Seit wann läuft alles so harmonisch ab? Es scheint zu perfekt, um wahr zu sein. Ich fühle mich nur noch weiter bestätigt, als Casper sich erkundigt, was ich gerne trinken würde. Mit unserem Mittagessen machen wir uns auf den Weg ins Wohnzimmer. Hätte meine Mama das sehen können, wäre sie vermutlich verzweifelt. Nichts hat sie mehr gehasst und Papa und ich haben ihre Grenzen damals echt ausgetestet. Ständig haben wir uns mit unserem Essen aufs Sofa geworfen und irgendwann hat sie sich damit arrangiert. Zwar hat sie immer mit den Zähnen geknirscht, aber es wurde dadurch auch auf eine eigene Art und Weise zu einem Ritual.
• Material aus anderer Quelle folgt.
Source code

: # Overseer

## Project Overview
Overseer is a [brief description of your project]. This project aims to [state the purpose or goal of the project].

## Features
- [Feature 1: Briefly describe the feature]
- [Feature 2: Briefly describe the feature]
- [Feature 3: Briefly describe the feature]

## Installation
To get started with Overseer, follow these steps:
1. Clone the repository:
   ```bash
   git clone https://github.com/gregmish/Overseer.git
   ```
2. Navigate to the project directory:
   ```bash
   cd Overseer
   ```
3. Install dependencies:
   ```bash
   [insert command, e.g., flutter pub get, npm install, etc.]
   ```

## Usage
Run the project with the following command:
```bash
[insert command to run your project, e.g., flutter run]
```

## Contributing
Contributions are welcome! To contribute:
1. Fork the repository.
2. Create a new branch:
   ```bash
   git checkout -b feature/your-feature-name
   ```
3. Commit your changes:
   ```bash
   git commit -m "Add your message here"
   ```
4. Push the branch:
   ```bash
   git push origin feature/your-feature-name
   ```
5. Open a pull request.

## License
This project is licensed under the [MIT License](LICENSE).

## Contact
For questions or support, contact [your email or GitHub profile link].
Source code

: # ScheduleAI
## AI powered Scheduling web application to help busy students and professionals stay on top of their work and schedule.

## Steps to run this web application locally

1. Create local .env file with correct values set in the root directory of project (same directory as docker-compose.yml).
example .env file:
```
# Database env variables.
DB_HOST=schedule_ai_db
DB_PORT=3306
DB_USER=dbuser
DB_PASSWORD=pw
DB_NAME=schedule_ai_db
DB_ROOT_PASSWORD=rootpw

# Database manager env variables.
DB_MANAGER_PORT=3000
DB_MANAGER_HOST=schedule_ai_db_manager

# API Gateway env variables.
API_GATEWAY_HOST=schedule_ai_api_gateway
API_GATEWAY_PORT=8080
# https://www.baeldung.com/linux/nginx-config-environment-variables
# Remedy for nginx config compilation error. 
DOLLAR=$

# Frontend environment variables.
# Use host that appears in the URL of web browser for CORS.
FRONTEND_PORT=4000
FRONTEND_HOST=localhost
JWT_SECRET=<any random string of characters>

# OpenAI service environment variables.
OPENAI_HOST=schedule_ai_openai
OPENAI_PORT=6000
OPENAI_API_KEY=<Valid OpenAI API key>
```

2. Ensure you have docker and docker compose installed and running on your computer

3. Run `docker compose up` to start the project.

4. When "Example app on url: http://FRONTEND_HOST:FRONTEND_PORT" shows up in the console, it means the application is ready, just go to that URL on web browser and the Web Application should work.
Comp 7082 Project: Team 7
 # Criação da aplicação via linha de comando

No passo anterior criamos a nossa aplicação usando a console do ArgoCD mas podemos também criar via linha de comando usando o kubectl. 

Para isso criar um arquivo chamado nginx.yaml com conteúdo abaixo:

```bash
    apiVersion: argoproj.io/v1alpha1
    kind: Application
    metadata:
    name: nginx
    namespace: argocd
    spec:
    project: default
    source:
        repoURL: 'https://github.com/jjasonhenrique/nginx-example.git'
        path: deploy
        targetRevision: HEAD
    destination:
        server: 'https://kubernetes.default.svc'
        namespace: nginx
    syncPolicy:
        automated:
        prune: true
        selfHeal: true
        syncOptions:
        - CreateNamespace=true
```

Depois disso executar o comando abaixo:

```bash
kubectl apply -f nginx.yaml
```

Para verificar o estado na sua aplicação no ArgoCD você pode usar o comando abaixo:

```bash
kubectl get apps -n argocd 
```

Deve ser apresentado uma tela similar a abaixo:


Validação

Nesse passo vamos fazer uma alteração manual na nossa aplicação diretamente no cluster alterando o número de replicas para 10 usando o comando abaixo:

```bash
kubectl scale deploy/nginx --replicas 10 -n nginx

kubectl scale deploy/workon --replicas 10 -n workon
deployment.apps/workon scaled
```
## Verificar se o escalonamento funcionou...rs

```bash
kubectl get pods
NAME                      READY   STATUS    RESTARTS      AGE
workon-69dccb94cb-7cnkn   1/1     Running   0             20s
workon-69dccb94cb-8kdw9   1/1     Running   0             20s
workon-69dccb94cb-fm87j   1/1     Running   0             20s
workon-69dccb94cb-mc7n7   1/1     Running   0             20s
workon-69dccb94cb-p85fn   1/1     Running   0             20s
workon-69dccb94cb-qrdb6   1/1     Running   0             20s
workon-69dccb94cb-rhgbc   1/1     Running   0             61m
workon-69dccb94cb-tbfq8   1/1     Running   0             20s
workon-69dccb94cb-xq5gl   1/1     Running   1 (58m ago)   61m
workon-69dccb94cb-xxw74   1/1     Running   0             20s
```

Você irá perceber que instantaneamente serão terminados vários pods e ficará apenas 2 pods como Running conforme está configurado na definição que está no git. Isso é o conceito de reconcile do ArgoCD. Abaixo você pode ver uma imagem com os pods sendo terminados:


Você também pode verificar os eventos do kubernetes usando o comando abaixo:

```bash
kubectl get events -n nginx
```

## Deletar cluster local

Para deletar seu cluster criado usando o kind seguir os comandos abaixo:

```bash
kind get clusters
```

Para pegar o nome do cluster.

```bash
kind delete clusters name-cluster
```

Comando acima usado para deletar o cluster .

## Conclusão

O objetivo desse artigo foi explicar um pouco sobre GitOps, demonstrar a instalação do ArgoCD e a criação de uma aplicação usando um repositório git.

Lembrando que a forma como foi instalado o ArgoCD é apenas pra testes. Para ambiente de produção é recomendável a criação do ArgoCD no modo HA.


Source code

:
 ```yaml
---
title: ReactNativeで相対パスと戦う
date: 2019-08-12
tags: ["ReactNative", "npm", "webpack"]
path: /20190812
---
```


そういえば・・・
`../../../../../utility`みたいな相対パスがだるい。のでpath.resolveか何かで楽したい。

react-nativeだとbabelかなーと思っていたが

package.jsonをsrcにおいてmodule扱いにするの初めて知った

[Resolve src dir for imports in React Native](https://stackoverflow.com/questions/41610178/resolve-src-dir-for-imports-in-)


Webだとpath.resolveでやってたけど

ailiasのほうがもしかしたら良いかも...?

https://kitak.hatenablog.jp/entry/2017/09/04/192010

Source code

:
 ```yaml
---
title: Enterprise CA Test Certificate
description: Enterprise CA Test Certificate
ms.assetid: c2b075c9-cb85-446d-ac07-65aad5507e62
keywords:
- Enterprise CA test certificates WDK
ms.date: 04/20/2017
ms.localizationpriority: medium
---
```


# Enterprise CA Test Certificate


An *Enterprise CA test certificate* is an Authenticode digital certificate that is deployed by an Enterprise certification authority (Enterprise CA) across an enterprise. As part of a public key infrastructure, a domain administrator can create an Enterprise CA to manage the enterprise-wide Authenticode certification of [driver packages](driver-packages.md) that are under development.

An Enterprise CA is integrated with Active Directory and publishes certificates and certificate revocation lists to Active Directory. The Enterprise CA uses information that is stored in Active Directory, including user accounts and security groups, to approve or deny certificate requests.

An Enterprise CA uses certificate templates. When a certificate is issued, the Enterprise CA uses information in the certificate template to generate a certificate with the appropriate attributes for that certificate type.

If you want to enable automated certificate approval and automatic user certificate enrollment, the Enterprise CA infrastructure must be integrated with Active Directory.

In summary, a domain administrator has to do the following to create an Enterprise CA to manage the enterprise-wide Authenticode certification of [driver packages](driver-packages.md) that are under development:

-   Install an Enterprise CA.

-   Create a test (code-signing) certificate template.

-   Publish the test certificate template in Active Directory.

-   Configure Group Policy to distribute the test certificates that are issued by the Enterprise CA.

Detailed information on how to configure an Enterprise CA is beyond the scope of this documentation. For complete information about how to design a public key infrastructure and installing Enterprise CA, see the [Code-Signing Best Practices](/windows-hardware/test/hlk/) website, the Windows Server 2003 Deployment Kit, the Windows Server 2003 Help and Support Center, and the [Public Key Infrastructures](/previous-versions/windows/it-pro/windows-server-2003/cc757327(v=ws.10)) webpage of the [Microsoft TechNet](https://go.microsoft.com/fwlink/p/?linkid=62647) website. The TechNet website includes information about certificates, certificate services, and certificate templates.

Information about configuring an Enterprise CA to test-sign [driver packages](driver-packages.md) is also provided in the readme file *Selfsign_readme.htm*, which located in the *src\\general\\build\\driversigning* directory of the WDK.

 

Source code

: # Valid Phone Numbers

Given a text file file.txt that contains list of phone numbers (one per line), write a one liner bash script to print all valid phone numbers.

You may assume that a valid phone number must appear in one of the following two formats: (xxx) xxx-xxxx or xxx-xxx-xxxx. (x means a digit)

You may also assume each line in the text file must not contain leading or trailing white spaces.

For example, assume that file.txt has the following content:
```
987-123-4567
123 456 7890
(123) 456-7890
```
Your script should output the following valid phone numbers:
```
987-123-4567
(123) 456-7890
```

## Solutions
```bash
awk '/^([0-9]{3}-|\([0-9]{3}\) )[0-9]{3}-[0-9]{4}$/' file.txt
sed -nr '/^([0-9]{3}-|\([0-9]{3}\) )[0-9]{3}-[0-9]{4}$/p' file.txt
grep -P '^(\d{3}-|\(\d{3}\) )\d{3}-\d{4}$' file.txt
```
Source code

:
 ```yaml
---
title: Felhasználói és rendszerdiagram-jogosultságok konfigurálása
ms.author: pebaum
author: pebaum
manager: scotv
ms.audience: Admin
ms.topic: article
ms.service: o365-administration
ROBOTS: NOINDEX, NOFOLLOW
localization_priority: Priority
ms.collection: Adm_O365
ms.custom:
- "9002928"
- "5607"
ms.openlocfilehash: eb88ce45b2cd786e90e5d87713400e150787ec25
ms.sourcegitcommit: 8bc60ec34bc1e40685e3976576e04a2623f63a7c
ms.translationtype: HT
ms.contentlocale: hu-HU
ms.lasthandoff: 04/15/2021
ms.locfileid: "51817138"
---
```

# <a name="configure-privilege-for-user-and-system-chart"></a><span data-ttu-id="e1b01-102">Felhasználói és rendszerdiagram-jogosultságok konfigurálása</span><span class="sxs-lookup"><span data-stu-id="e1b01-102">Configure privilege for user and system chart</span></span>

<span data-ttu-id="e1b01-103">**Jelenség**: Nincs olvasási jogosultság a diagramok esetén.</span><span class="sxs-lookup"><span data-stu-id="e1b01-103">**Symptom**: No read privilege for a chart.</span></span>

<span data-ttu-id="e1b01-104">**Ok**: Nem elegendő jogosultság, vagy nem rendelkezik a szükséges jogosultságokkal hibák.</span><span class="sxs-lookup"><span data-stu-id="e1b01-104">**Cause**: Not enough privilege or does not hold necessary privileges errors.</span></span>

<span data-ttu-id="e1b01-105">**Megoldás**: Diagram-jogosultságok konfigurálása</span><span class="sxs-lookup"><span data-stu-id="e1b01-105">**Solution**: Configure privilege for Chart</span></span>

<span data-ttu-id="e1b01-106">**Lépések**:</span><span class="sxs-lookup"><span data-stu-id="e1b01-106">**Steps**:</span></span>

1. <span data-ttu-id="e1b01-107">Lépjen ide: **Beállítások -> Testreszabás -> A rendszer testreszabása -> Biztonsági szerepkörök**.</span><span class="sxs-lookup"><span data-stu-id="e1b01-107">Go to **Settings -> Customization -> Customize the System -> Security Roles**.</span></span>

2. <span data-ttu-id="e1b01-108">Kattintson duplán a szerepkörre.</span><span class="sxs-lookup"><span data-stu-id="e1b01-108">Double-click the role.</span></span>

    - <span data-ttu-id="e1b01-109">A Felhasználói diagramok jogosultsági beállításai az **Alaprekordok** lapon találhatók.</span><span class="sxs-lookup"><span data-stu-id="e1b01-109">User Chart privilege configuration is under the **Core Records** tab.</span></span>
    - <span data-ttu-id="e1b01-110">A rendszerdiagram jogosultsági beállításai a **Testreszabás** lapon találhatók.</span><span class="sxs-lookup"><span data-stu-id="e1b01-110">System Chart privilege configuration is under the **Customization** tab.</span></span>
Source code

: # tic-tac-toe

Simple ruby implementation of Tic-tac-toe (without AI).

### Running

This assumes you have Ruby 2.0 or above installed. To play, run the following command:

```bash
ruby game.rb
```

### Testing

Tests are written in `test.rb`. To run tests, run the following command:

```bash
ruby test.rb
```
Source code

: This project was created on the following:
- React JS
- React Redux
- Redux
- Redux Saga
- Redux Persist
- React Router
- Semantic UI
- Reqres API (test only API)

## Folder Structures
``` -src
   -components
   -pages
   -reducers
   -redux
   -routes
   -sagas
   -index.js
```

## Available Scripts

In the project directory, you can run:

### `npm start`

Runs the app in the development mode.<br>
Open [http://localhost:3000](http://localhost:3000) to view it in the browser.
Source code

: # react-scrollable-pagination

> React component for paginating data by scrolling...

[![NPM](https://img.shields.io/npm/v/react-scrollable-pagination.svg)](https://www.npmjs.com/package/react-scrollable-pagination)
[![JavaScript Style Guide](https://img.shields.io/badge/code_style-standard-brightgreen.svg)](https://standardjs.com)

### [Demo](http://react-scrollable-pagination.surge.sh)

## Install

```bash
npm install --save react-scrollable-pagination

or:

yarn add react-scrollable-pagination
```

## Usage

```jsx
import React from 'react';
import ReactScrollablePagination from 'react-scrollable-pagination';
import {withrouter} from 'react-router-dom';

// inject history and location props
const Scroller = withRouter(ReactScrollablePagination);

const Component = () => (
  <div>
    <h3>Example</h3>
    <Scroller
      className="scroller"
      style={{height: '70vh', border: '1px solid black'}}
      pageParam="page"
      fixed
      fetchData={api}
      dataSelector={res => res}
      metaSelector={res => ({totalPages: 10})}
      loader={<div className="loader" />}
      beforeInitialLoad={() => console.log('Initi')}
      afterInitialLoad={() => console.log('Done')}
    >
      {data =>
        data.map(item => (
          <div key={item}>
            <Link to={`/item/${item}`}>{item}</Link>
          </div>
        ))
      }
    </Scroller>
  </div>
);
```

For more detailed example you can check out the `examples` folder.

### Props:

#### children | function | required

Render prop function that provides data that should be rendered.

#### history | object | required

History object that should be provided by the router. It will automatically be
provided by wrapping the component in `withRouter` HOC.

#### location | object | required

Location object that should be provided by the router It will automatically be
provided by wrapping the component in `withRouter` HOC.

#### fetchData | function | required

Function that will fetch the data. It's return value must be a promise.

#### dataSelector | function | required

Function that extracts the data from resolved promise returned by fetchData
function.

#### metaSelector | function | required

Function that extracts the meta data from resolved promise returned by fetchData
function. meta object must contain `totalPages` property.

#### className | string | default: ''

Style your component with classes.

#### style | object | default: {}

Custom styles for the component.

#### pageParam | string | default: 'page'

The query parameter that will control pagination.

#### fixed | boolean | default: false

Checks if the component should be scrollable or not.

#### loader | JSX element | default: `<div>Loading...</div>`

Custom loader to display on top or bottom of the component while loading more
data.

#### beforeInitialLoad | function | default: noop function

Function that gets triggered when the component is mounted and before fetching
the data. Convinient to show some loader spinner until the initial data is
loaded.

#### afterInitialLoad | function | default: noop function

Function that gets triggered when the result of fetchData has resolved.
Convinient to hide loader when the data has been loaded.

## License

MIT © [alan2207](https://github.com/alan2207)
Damian lässt sich mir gegenüber in den Sessel fallen und stellt die Getränke in der Mitte auf. »Auf einen gelungenen WG-Tag!« Wir prosten uns gegenseitig mit unserer Limo zu und ich kann mir mein Lächeln nicht verkneifen. Die Stimmung ist fröhlich und ausgelassen. Sofort fangen die Jungs an, über ein Videospiel zu philosophieren. Zwischendurch höre ich nur was von technischen Problemen und Cheats. Gedanklich habe ich mich komplett aus dem Gespräch herausgenommen und beiße in den lecker duftenden Burger. Ich kaue genüsslich, als mich ein Brennen erfasst. Ich habe das Gefühl, als würde mein Körper in Flammen stehen. Tränen steigen mir in die Augen und ich wimmere. Mein Nervenzentrum ist vollkommen überfordert. Was ist hier los? Meine Sicht verschwimmt und ich rolle mich zusammen. Vermutlich sehe ich aus wie ein kleines Kind, aber dieser Gedanke kann mich nicht abschrecken.
»Scharf!«, keuche ich mehrmals, doch nichts hilft. Ich kann mich nicht zusammenreißen, bis ich ein diabolisches Lachen höre, gefolgt von einem kurzen Fluch.
Damian, denke ich, und wünsche ihm die schärfsten Burgersoßen an den Hals.